Goal of the exercise: Leaving out the images, please reproduce each line below exactly.

*** Block opens ***

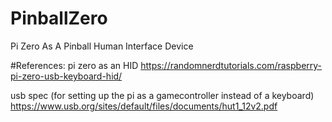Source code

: # PinballZero
Pi Zero As A Pinball Human Interface Device

#References:
pi zero as an HID
https://randomnerdtutorials.com/raspberry-pi-zero-usb-keyboard-hid/

usb spec (for setting up the pi as a gamecontroller instead of a keyboard)
https://www.usb.org/sites/default/files/documents/hut1_12v2.pdf
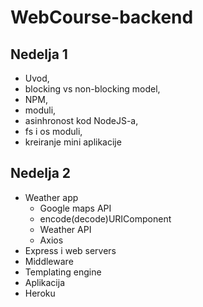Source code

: # WebCourse-backend

## Nedelja 1
- Uvod, 
- blocking vs non-blocking model,
- NPM,
- moduli,
- asinhronost kod NodeJS-a,
- fs i os moduli,
- kreiranje mini aplikacije

## Nedelja 2
- Weather app
  - Google maps API
  - encode(decode)URIComponent
  - Weather API
  - Axios
- Express i web servers
- Middleware 
- Templating engine
- Aplikacija
- Heroku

*** Block closes ***

Answer box:
Source code

: # PinballZero
Pi Zero As A Pinball Human Interface Device

#References:
pi zero as an HID
https://randomnerdtutorials.com/raspberry-pi-zero-usb-keyboard-hid/

usb spec (for setting up the pi as a gamecontroller instead of a keyboard)
https://www.usb.org/sites/default/files/documents/hut1_12v2.pdf
Source code

: # WebCourse-backend

## Nedelja 1
- Uvod, 
- blocking vs non-blocking model,
- NPM,
- moduli,
- asinhronost kod NodeJS-a,
- fs i os moduli,
- kreiranje mini aplikacije

## Nedelja 2
- Weather app
  - Google maps API
  - encode(decode)URIComponent
  - Weather API
  - Axios
- Express i web servers
- Middleware 
- Templating engine
- Aplikacija
- Heroku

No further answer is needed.